Based on the popular computer game of the same name--and directed by no
less than the game's creator, Chris Roberts--_Wing_Commander_ takes place
during a war between humans and the evil Kilrathi alien race in the year
2564. But that's actually more plot details than anyone really needs.
Essentially, the film is about a bunch of guys in spaceships trying to
shoot down and/or blow up enemy ships. But someone forgot to tell Roberts
I doubt I have read a more pretentious statement than one Roberts gives in
the press notes: "_Wing_Commander_ is a hard-core war movie set in space.
In some ways, it has more in common with _Midway_ and
_The_Battle_of_Britain_ than with a science-fiction film.... I wanted to
make a film about people under the incredible tension of battle." It's
more about actors under the incredible tension of poor writing, direction,
and all other facets of filmmaking. Stars Freddie Prinze, Jr., Matthew
Lillard, and Saffron Burrows (the latter being the "wing commander" of the
title) are all atrocious, but the fact that they've all done acceptable
work in other films (yes, even Prinze) puts them at less blame than Roberts.
The story that he and scripter Kevin Droney have come up with is a messy
mish-mash of elements of _Star_Wars_ (Prinze's metaphysically-gifted
character must save the day with The Force, more or less), _Star_Trek_ (the
gibberish-speaking Kilrathi look like papier-mache mutations of the Klingon
race), and bad soap opera, which manifests itself in the form of cornball
"emotional" scenes and even more painful dialogue.
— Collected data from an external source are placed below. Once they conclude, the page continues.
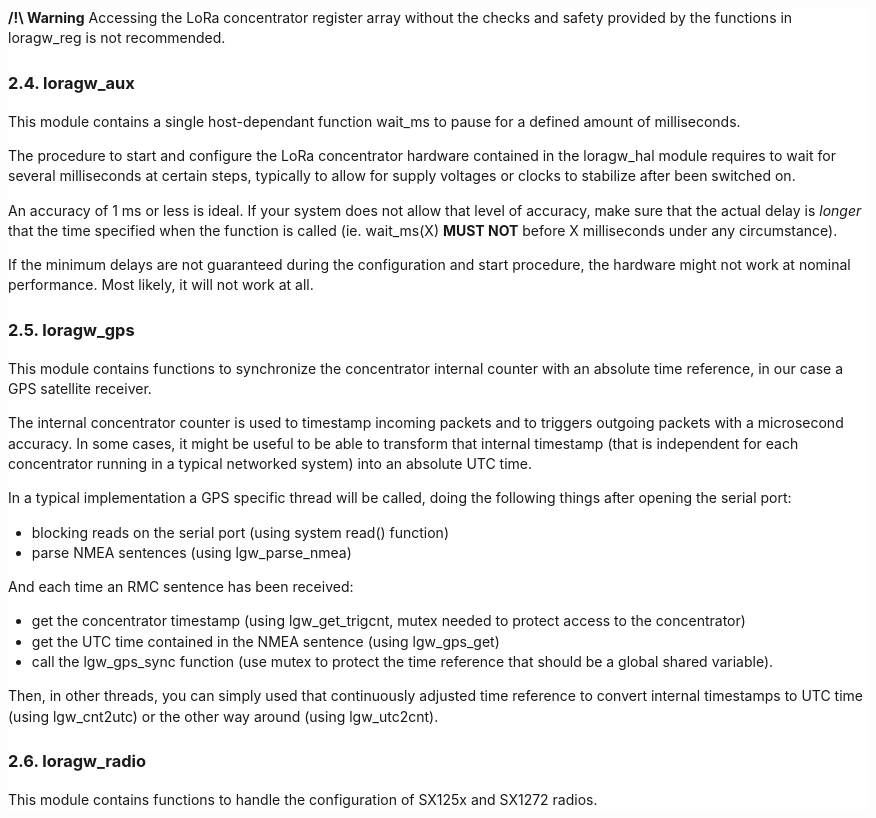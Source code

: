 **/!\ Warning** Accessing the LoRa concentrator register array without the
checks and safety provided by the functions in loragw_reg is not recommended.

### 2.4. loragw_aux ###

This module contains a single host-dependant function wait_ms to pause for a
defined amount of milliseconds.

The procedure to start and configure the LoRa concentrator hardware contained in
the loragw_hal module requires to wait for several milliseconds at certain
steps, typically to allow for supply voltages or clocks to stabilize after been
switched on.

An accuracy of 1 ms or less is ideal.
If your system does not allow that level of accuracy, make sure that the actual
delay is *longer* that the time specified when the function is called (ie.
wait_ms(X) **MUST NOT** before X milliseconds under any circumstance).

If the minimum delays are not guaranteed during the configuration and start
procedure, the hardware might not work at nominal performance.
Most likely, it will not work at all.

### 2.5. loragw_gps ###

This module contains functions to synchronize the concentrator internal 
counter with an absolute time reference, in our case a GPS satellite receiver.

The internal concentrator counter is used to timestamp incoming packets and to 
triggers outgoing packets with a microsecond accuracy.
In some cases, it might be useful to be able to transform that internal 
timestamp (that is independent for each concentrator running in a typical 
networked system) into an absolute UTC time.

In a typical implementation a GPS specific thread will be called, doing the
following things after opening the serial port:

* blocking reads on the serial port (using system read() function)
* parse NMEA sentences (using lgw_parse_nmea)

And each time an RMC sentence has been received:

* get the concentrator timestamp (using lgw_get_trigcnt, mutex needed to 
  protect access to the concentrator)
* get the UTC time contained in the NMEA sentence (using lgw_gps_get)
* call the lgw_gps_sync function (use mutex to protect the time reference that 
  should be a global shared variable).

Then, in other threads, you can simply used that continuously adjusted time 
reference to convert internal timestamps to UTC time (using lgw_cnt2utc) or 
the other way around (using lgw_utc2cnt).

### 2.6. loragw_radio ###

This module contains functions to handle the configuration of SX125x and
SX1272 radios.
Among other things,
lines such as "My adult life I've taken crap because I'm part Pilgrim!" and
"He's a good guy, Angel. There's no reason to hate him" left the preview
audience overcome with laughter. (And, no, hearing the lines in context
does _not_ help.)
Movies like _Wing_Commander_ make me continue to question the logic of the
whole video-game-to-film practice. After all, isn't the idea of
interactivity what makes a video game popular in the first place? Wouldn't
anyone rather sit at home playing the game than pay eight bucks to watch
some dreary feature-length commercial, which is essentially what these poor
excuses for films are? Then again, in terms of _Wing_Commander_, I'd
rather do just about anything than sit through it another time.
To think that we could have actually been spared the agony that is
_Wing_Commander_: the film had been languishing on Fox's shelf until the
inexplicable success of a certain movie called _She's_All_That_ brought
some luster to Prinze and Lillard's names. Just another reason to thank
the general moviegoing public for their exquisite taste.